During my adventures so far this semester I have discovered some small breweries that brew some very delicious beers!  This weekend I uncovered the hidden gem called Indigo Imp Brewery.  Blogger Jason on The Greatest Beer of all Time blog had a message for us Clevelanders.

“Wow, I’ve never been jealous of those that live in Cleveland but now I am.  Hell, you guys should stop whining about Lebron, you have Indigo Imp Brewery!!”

About Indigo Imp

Indigo Imp Brewery is an independent, family-owned and operated microbrewery handcrafting small batches of beer in open fermentors.  The brewery is small and sells beer onsite, however, six-packs are available for purchase at local retailers like 101 Bottles, Campus Wine Cellar, and Riverside Wine and Imports in Kent, Ohio.

I was perplexed by the name when I first discovered this beer and did some research to find out what it meant.  According to, an imp is a small demon or a mischievous child.  A description like that is enough for a beer brand to get some attention.  I think we’ve all been a little impish at times, some more than others.

Indigo Imp Brewery box

Indigo Imp Brewery thrives on the desire to stand out among other microbreweries.  According to the Website, an imp bottle is the one bottle in every six-pack that is dipped in wax.

“There’s a little Imp in everyone but sometimes one stands out.
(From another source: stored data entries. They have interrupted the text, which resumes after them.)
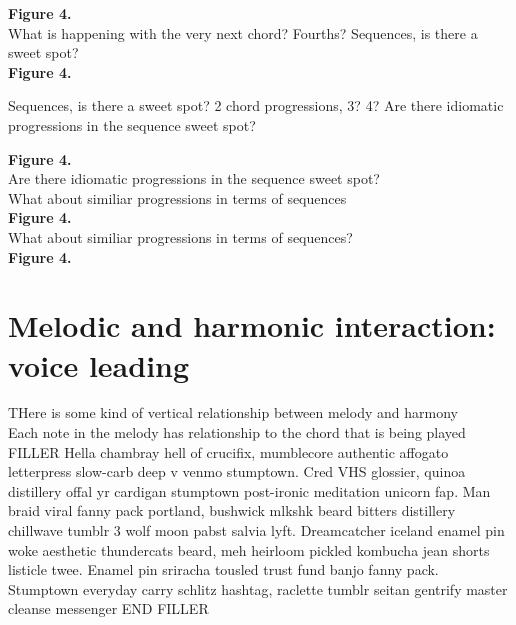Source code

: \documentclass[11pt]{article}
\begin{document}
\noindent
\textbf{Figure 4.}
\\\vspace{5mm} 
\noindent
What is happening with the very next chord? Fourths? Sequences, is there a sweet spot?
\\

\noindent
\textbf{Figure 4.}
\\\vspace{5mm} 
\noindent

Sequences, is there a sweet spot? 2 chord progressions, 3? 4?
Are there idiomatic progressions in the sequence sweet spot?

\noindent
\textbf{Figure 4.}
\\\vspace{5mm} 
\noindent
Are there idiomatic progressions in the sequence sweet spot?
\\

\noindent
What about similiar progressions in terms of sequences
\\

\noindent
\textbf{Figure 4.}
\\\vspace{5mm} 
\noindent
What about similiar progressions in terms of sequences?
\\

\noindent
\textbf{Figure 4.}
\\\noindent
\section{Melodic and harmonic interaction: voice leading}

\noindent
THere is some kind of vertical relationship between melody and harmony
\\

\noindent
Each note in the melody has relationship to the chord that is being played 
FILLER Hella chambray hell of crucifix, mumblecore authentic affogato letterpress slow-carb deep v venmo stumptown. Cred VHS glossier, quinoa distillery offal yr cardigan stumptown post-ironic meditation unicorn fap. Man braid viral fanny pack portland, bushwick mlkshk beard bitters distillery chillwave tumblr 3 wolf moon pabst salvia lyft. Dreamcatcher iceland enamel pin woke aesthetic thundercats beard, meh heirloom pickled kombucha jean shorts listicle twee. Enamel pin sriracha tousled trust fund banjo fanny pack. Stumptown everyday carry schlitz hashtag, raclette tumblr seitan gentrify master cleanse messenger END FILLER
\\
\end{document}
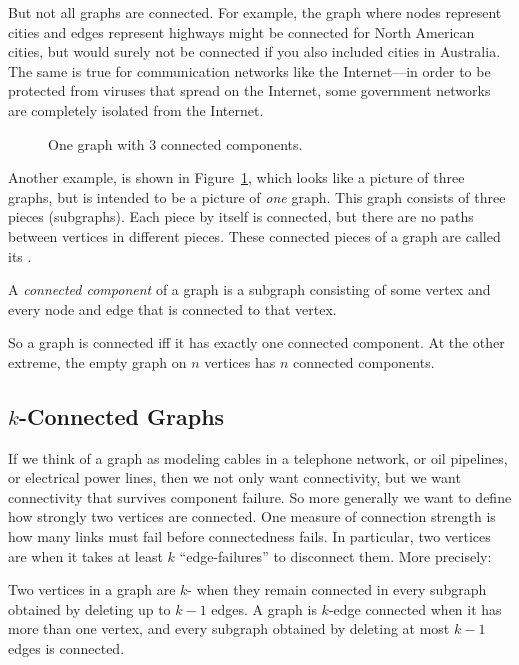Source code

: But not all graphs are connected.  For example, the graph where nodes
represent cities and edges represent highways might be connected for
North American cities, but would surely not be connected if you also
included cities in Australia.  The same is true for communication
networks like the Internet---in order to be protected from viruses
that spread on the Internet, some government networks are completely
isolated from the Internet.

\begin{figure}[htbp]


\caption{One graph with 3 connected components.}

\label{fig:3comp}
\end{figure}

Another example, is shown in Figure~\ref{fig:3comp}, which looks like a
picture of three graphs, but is intended to be a picture of \emph{one}
graph.  This graph consists of three pieces (subgraphs).  Each piece
by itself is connected, but there are no paths between vertices in
different pieces.  These connected pieces of a graph are called its
.

\begin{definition}\label{def:connected-component}
A \emph{connected component} of a graph is a subgraph consisting of
some vertex and every node and edge that is connected to that vertex.
\end{definition}

So a graph is connected iff it has exactly one connected component.
At the other extreme, the empty graph on $n$ vertices has $n$
connected components.

\subsection{$k$-Connected Graphs}

If we think of a graph as modeling cables in a telephone network, or
oil pipelines, or electrical power lines, then we not only want
connectivity, but we want connectivity that survives component
failure.  So more generally we want to define how strongly two
vertices are connected.  One measure of connection strength is how
many links must fail before connectedness fails.  In particular, two
vertices are  when it takes at least $k$
``edge-failures'' to disconnect them.  More precisely:

\begin{definition}\label{def:k-connected}
Two vertices in a graph are $k$- when they remain
connected in every subgraph obtained by deleting up to $k-1$ edges.  A
graph is $k$-edge
connected when it has
more than one vertex, and every subgraph obtained by deleting at most
$k-1$ edges is connected.
\end{definition}
\iffalse
every two of its vertices are $k$-edge connected.
\fi

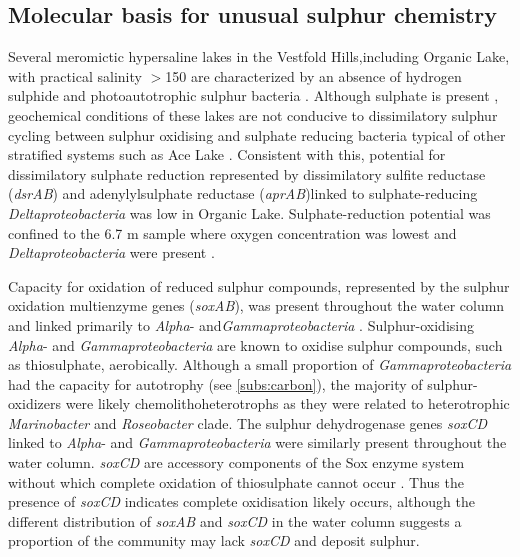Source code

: \subsection{Molecular basis for unusual sulphur chemistry}
Several meromictic hypersaline lakes in the Vestfold Hills,including Organic Lake, with practical salinity $>$150 are characterized by an absence of hydrogen sulphide and photoautotrophic sulphur bacteria \cite{Burke1988}. 
Although sulphate is present \cite{Franzmann1987b}, geochemical conditions of these lakes are not conducive to dissimilatory sulphur cycling between sulphur oxidising and sulphate reducing bacteria typical of other stratified systems such as Ace Lake \cite{Ng2010a, Lauro2011}. 
Consistent with this, potential for dissimilatory sulphate reduction represented by dissimilatory sulfite reductase (\emph{dsrAB}) and adenylylsulphate reductase (\emph{aprAB})linked to sulphate-reducing \emph{Deltaproteobacteria}  was low in Organic Lake. 
Sulphate-reduction potential was confined to the 6.7 m sample  where oxygen concentration was lowest and \emph{Deltaproteobacteria} were present .
 

Capacity for oxidation of reduced sulphur compounds, represented by the sulphur oxidation multienzyme genes (\emph{soxAB}), was present throughout the water column  and linked primarily to \emph{Alpha}- and\emph{Gammaproteobacteria} . 
Sulphur-oxidising \emph{Alpha}- and \emph{Gammaproteobacteria} are known to oxidise sulphur compounds, such as thiosulphate, aerobically. 
Although a small proportion of \emph{Gammaproteobacteria} had the capacity for autotrophy 
(see \ref{subs:carbon}), 
the majority of sulphur-oxidizers were likely chemolithoheterotrophs as they were related to heterotrophic \emph{Marinobacter} and \emph{Roseobacter} clade. 
The sulphur dehydrogenase genes \emph{soxCD} linked to \emph{Alpha}- and \emph{Gammaproteobacteria} were similarly present throughout the water column. 
\emph{soxCD} are accessory components of the Sox enzyme system without which complete oxidation of thiosulphate cannot occur \cite{Friedrich2005}. 
Thus the presence of \emph{soxCD} indicates complete oxidisation likely occurs, although the different distribution of \emph{soxAB} and \emph{soxCD} in the water column  suggests a proportion of the community may lack \emph{soxCD} and deposit sulphur. 


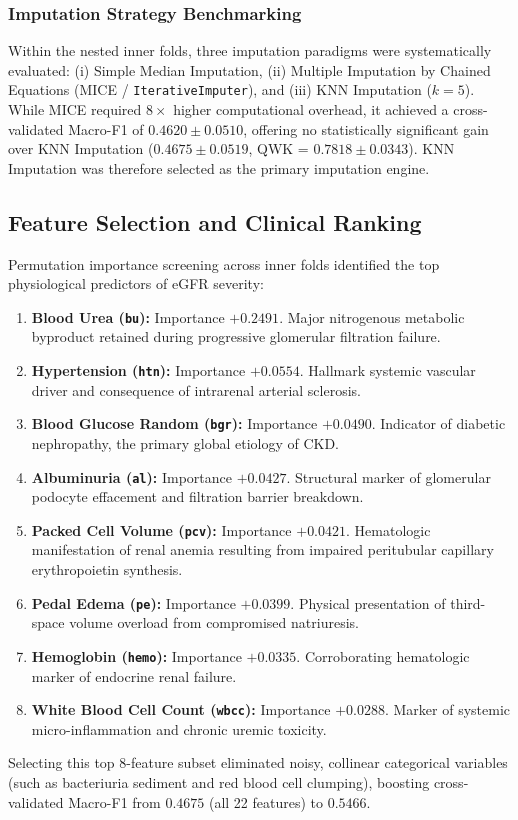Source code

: \documentclass[conference]{IEEEtran}
\begin{document}
\subsubsection{Imputation Strategy Benchmarking}
Within the nested inner folds, three imputation paradigms were systematically evaluated: (i) Simple Median Imputation, (ii) Multiple Imputation by Chained Equations (MICE / \texttt{IterativeImputer}), and (iii) KNN Imputation ($k = 5$). While MICE required $8\times$ higher computational overhead, it achieved a cross-validated Macro-F1 of $0.4620 \pm 0.0510$, offering no statistically significant gain over KNN Imputation ($0.4675 \pm 0.0519$, QWK = $0.7818 \pm 0.0343$). KNN Imputation was therefore selected as the primary imputation engine.

\subsection{Feature Selection and Clinical Ranking}
Permutation importance screening across inner folds identified the top physiological predictors of eGFR severity:
\begin{enumerate}
    \item \textbf{Blood Urea (\texttt{bu}):} Importance $+0.2491$. Major nitrogenous metabolic byproduct retained during progressive glomerular filtration failure.
    \item \textbf{Hypertension (\texttt{htn}):} Importance $+0.0554$. Hallmark systemic vascular driver and consequence of intrarenal arterial sclerosis.
    \item \textbf{Blood Glucose Random (\texttt{bgr}):} Importance $+0.0490$. Indicator of diabetic nephropathy, the primary global etiology of CKD.
    \item \textbf{Albuminuria (\texttt{al}):} Importance $+0.0427$. Structural marker of glomerular podocyte effacement and filtration barrier breakdown.
    \item \textbf{Packed Cell Volume (\texttt{pcv}):} Importance $+0.0421$. Hematologic manifestation of renal anemia resulting from impaired peritubular capillary erythropoietin synthesis.
    \item \textbf{Pedal Edema (\texttt{pe}):} Importance $+0.0399$. Physical presentation of third-space volume overload from compromised natriuresis.
    \item \textbf{Hemoglobin (\texttt{hemo}):} Importance $+0.0335$. Corroborating hematologic marker of endocrine renal failure.
    \item \textbf{White Blood Cell Count (\texttt{wbcc}):} Importance $+0.0288$. Marker of systemic micro-inflammation and chronic uremic toxicity.
\end{enumerate}
Selecting this top 8-feature subset eliminated noisy, collinear categorical variables (such as bacteriuria sediment and red blood cell clumping), boosting cross-validated Macro-F1 from $0.4675$ (all 22 features) to $0.5466$.
\end{document}
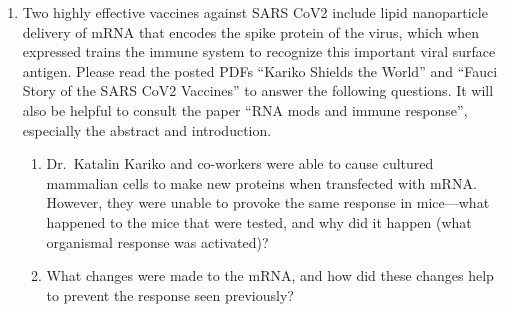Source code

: \documentclass[basic]{inVerba-notes}
\begin{document}
\begin{enumerate}[align=left, leftmargin=0pt, labelindent=\parindent, listparindent=\parindent, labelwidth=0pt, itemindent=!]
  \item {} Two highly effective vaccines against SARS CoV2 include lipid nanoparticle delivery of mRNA that encodes the spike protein of the virus, which when expressed trains the immune system to recognize this important viral surface antigen. Please read the posted PDFs “Kariko Shields the World” and “Fauci Story of the SARS CoV2 Vaccines” to answer the following questions. It will also be helpful to consult the paper “RNA mods and immune response”, especially the abstract and introduction.
  \begin{enumerate}
    \item {} Dr.\ Katalin Kariko and co-workers were able to cause cultured mammalian cells to make new proteins when transfected with mRNA\@. However, they were unable to provoke the same response in mice---what happened to the mice that were tested, and why did it happen (what organismal response was activated)?
    
    \item {} What changes were made to the mRNA, and how did these changes help to prevent the response seen previously?
    

\end{enumerate}
\end{enumerate}
\end{document}
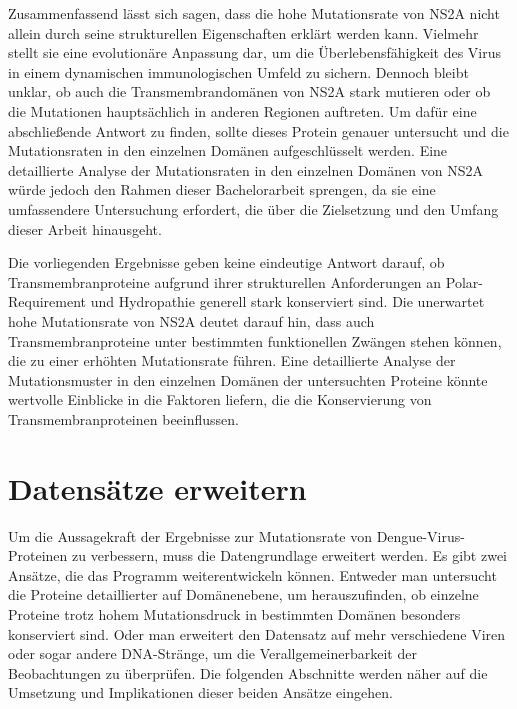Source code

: \documentclass[german,version-2022-01]{uzl-thesis}
\begin{document}
Zusammenfassend l\"asst sich sagen, dass die hohe Mutationsrate von NS2A nicht allein durch seine strukturellen Eigenschaften erkl\"art werden kann. Vielmehr stellt sie eine evolution\"are Anpassung dar, um die \"Uberlebensf\"ahigkeit des Virus in einem dynamischen immunologischen Umfeld zu sichern. Dennoch bleibt unklar, ob auch die Transmembrandom\"anen von NS2A stark mutieren oder ob die Mutationen haupts\"achlich in anderen Regionen auftreten. Um daf\"ur eine abschlie\ss{}ende Antwort zu finden, sollte dieses Protein genauer untersucht und die Mutationsraten in den einzelnen Dom\"anen aufgeschl\"usselt werden. Eine detaillierte Analyse der Mutationsraten in den einzelnen Dom\"anen von NS2A w\"urde jedoch den Rahmen dieser Bachelorarbeit sprengen, da sie eine umfassendere Untersuchung erfordert, die \"uber die Zielsetzung und den Umfang dieser Arbeit hinausgeht.

Die vorliegenden Ergebnisse geben keine eindeutige Antwort darauf, ob Transmembranproteine aufgrund ihrer strukturellen Anforderungen an Polar-Requirement und Hydropathie generell stark konserviert sind. Die unerwartet hohe Mutationsrate von NS2A deutet darauf hin, dass auch Transmembranproteine unter bestimmten funktionellen Zw\"angen stehen k\"onnen, die zu einer erh\"ohten Mutationsrate f\"uhren. Eine detaillierte Analyse der Mutationsmuster in den einzelnen Dom\"anen der untersuchten Proteine k\"onnte wertvolle Einblicke in die Faktoren liefern, die die Konservierung von Transmembranproteinen beeinflussen.

\section{Datens\"atze erweitern}
Um die Aussagekraft der Ergebnisse zur Mutationsrate von Dengue-Virus-Proteinen zu verbessern, muss die Datengrundlage erweitert werden. Es gibt zwei Ans\"atze, die das Programm weiterentwickeln k\"onnen. Entweder man untersucht die Proteine detaillierter auf Dom\"anenebene, um herauszufinden, ob einzelne Proteine trotz hohem Mutationsdruck in bestimmten Dom\"anen besonders konserviert sind. Oder man erweitert den Datensatz auf mehr verschiedene Viren oder sogar andere DNA-Str\"ange, um die Verallgemeinerbarkeit der Beobachtungen zu \"uberpr\"ufen. Die folgenden Abschnitte werden n\"aher auf die Umsetzung und Implikationen dieser beiden Ans\"atze eingehen.
\end{document}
Are you an Imp?“

I didn’t purchase an entire six-pack of Indigo Imp for this post, but I did go to Ray’s Place in Kent, Ohio and tried a couple of Imp beers.  I love Ray’s Place, so I was excited I got to go there to eat, drink and be merry. 😉

About Blonde Bombshell

This beer was not at all what I expected.  It was a dark amber color with a thin white head.  Carbonation raced up the sides of the glass quickly to the top.  The side of the bottle advised me to pour slowly so I didn’t disturb the yeast.  I prefer the yeast that settles in the bottom of craft beers.  That’s where the entire flavor is!  So, I poured the yeast into my glass once I had a little more room.

The flavors confused my mouth!  It started out spicy with a little bite from all the carbonation but ended sweet with tones of citrus and sugar.  Blonde Bombshell was a very delicious way to start my night at Ray’s Place.  I was delighted with this choice.  The average rating on Beer Advocate is a B- but I think it deserves an A.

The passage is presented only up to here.